What needs to be done: The lines from the start of the records through the one containing "ಎಲ್ಲಾ ಧರ್ಮಗಳಲ್ಲಿಯೂ ಇರುವನು." are to be restated word for word; please include both ends.

(Collected data)
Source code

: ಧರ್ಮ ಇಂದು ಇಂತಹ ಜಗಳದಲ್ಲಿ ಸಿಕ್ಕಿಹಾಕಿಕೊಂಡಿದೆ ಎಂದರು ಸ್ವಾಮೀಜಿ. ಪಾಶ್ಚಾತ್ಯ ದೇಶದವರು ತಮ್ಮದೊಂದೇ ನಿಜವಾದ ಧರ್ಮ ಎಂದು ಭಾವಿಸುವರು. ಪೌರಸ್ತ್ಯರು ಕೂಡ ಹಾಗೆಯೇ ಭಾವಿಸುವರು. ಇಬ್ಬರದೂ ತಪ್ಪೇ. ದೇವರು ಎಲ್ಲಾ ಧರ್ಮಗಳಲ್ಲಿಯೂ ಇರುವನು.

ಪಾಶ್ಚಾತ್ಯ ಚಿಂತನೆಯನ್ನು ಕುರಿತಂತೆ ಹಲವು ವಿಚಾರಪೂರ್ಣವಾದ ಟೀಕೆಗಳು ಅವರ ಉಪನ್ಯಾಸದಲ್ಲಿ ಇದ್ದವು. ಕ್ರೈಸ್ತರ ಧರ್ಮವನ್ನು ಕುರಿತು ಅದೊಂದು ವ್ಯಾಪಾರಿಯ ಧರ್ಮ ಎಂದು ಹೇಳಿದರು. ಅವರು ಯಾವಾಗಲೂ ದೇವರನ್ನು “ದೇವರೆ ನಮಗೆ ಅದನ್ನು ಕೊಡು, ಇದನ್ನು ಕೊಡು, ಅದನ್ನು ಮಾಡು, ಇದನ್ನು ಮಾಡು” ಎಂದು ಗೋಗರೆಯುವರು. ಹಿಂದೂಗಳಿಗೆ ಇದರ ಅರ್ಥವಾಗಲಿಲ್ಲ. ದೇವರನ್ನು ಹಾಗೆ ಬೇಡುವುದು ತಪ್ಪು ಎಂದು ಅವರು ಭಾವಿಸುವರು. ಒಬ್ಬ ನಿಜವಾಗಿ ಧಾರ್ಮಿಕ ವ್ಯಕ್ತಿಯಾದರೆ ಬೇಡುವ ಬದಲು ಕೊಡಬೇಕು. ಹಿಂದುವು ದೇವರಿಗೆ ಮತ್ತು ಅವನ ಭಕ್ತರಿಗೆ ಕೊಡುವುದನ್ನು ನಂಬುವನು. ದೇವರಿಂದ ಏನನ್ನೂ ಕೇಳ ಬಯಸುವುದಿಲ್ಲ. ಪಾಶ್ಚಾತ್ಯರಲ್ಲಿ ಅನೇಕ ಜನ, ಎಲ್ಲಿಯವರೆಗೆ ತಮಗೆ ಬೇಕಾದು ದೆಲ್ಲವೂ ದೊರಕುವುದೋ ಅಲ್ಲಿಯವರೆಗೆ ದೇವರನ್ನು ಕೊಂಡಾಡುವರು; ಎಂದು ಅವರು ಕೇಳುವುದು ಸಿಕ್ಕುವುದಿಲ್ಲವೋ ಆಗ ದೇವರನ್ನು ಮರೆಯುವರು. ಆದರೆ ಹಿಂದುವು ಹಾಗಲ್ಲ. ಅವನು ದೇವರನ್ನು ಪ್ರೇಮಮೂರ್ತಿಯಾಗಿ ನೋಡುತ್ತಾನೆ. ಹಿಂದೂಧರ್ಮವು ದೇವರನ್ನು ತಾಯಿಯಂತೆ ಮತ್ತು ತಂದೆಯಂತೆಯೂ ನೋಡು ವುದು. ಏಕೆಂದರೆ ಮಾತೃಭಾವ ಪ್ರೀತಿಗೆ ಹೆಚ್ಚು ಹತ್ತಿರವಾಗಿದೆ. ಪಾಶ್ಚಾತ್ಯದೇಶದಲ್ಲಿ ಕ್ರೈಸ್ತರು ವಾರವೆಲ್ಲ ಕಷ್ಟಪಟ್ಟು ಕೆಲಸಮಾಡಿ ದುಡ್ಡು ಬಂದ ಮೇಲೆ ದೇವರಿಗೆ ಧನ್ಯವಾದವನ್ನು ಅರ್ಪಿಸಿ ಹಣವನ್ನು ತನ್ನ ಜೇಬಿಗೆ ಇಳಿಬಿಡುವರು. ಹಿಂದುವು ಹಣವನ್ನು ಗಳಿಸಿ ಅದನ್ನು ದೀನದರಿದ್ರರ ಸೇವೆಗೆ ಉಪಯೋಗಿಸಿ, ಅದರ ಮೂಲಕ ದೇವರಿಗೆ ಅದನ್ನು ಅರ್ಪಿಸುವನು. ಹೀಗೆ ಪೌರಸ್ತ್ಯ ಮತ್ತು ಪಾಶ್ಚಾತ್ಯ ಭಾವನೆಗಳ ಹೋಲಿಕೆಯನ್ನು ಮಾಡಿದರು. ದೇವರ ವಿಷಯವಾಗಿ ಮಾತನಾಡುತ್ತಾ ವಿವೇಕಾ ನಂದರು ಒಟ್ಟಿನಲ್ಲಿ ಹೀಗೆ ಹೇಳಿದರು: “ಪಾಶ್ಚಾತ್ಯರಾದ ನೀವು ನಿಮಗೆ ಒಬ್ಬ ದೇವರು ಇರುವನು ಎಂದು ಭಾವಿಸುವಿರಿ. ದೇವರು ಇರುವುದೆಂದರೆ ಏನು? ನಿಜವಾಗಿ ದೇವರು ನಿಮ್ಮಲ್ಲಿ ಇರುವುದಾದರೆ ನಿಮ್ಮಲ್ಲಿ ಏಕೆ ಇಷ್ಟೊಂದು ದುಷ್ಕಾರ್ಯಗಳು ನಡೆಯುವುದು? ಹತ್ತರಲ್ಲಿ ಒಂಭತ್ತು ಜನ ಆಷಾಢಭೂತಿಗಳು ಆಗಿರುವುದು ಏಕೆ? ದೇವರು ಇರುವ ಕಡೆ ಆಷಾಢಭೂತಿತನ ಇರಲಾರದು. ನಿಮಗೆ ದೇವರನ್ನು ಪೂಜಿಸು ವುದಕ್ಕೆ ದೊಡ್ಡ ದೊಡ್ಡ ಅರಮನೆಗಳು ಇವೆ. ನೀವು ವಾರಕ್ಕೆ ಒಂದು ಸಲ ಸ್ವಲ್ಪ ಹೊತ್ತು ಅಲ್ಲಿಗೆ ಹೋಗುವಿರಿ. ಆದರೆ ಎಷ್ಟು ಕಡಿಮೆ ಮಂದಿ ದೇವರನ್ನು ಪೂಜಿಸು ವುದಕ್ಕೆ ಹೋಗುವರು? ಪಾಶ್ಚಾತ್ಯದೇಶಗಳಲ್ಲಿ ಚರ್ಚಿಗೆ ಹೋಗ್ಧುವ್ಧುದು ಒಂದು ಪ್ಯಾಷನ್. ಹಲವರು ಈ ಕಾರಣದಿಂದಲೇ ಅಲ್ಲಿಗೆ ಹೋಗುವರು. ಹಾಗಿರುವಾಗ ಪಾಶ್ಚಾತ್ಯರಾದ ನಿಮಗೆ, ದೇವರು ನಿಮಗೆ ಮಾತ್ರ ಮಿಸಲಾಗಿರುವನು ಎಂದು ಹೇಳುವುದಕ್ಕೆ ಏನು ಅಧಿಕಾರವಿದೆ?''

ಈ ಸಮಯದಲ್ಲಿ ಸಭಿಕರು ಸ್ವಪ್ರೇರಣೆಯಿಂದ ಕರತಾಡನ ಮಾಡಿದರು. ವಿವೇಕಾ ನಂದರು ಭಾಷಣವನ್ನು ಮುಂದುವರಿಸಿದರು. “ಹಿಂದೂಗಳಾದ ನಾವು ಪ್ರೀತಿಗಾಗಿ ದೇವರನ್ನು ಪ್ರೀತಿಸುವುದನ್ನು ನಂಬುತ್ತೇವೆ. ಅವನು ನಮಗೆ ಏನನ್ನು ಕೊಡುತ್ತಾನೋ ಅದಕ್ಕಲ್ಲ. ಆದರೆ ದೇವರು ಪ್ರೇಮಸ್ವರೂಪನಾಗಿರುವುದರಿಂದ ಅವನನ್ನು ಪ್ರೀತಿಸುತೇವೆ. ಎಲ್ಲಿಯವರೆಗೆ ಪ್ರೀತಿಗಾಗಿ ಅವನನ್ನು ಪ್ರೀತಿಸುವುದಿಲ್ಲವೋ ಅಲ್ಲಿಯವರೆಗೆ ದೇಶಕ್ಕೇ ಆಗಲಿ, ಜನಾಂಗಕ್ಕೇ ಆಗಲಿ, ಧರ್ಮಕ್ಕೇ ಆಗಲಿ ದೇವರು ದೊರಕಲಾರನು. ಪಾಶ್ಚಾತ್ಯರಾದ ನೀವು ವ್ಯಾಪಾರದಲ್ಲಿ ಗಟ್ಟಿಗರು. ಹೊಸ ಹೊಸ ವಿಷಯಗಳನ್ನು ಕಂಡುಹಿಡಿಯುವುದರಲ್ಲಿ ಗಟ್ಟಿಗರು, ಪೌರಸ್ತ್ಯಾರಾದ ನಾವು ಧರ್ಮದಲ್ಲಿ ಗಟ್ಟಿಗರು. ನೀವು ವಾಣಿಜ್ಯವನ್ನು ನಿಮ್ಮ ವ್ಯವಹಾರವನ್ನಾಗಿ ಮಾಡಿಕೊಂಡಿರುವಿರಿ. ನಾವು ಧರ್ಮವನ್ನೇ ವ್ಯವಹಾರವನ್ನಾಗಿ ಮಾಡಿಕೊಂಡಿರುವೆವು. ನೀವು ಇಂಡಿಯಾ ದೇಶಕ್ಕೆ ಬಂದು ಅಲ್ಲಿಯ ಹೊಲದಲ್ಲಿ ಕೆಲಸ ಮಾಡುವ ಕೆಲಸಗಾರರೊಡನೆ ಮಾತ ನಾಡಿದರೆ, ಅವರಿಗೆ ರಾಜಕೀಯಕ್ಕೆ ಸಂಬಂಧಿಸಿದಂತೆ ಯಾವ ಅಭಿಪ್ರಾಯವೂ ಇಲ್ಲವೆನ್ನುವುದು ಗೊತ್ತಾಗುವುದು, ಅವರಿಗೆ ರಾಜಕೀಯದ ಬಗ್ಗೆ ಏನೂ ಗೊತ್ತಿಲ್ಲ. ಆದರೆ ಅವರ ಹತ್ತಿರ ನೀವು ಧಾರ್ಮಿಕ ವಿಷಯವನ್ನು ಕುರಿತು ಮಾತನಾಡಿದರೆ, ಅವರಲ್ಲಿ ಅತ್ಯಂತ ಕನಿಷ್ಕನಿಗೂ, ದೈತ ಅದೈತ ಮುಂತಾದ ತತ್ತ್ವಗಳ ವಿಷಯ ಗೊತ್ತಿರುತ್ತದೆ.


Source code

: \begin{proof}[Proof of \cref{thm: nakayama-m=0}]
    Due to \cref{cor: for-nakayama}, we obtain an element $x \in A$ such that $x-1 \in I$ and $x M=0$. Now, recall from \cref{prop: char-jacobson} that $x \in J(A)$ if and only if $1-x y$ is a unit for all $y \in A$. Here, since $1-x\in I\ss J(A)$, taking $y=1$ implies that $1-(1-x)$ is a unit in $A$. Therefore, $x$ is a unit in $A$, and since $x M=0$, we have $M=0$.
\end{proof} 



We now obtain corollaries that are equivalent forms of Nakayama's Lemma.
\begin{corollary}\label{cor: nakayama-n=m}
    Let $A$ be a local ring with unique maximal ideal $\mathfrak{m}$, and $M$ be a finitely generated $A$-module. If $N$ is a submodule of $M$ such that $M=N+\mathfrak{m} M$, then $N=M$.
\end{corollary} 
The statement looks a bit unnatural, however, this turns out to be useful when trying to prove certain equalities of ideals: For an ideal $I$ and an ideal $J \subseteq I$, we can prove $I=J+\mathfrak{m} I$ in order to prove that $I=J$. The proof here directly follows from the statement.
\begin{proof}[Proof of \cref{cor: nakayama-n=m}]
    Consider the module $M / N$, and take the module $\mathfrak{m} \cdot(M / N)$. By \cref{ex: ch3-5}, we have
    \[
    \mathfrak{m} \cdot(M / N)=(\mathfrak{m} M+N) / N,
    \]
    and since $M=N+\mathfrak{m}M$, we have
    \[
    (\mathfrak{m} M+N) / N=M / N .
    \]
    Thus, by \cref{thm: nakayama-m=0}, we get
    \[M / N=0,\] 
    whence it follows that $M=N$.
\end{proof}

Problem solution:
Source code

: ಧರ್ಮ ಇಂದು ಇಂತಹ ಜಗಳದಲ್ಲಿ ಸಿಕ್ಕಿಹಾಕಿಕೊಂಡಿದೆ ಎಂದರು ಸ್ವಾಮೀಜಿ. ಪಾಶ್ಚಾತ್ಯ ದೇಶದವರು ತಮ್ಮದೊಂದೇ ನಿಜವಾದ ಧರ್ಮ ಎಂದು ಭಾವಿಸುವರು. ಪೌರಸ್ತ್ಯರು ಕೂಡ ಹಾಗೆಯೇ ಭಾವಿಸುವರು. ಇಬ್ಬರದೂ ತಪ್ಪೇ. ದೇವರು ಎಲ್ಲಾ ಧರ್ಮಗಳಲ್ಲಿಯೂ ಇರುವನು.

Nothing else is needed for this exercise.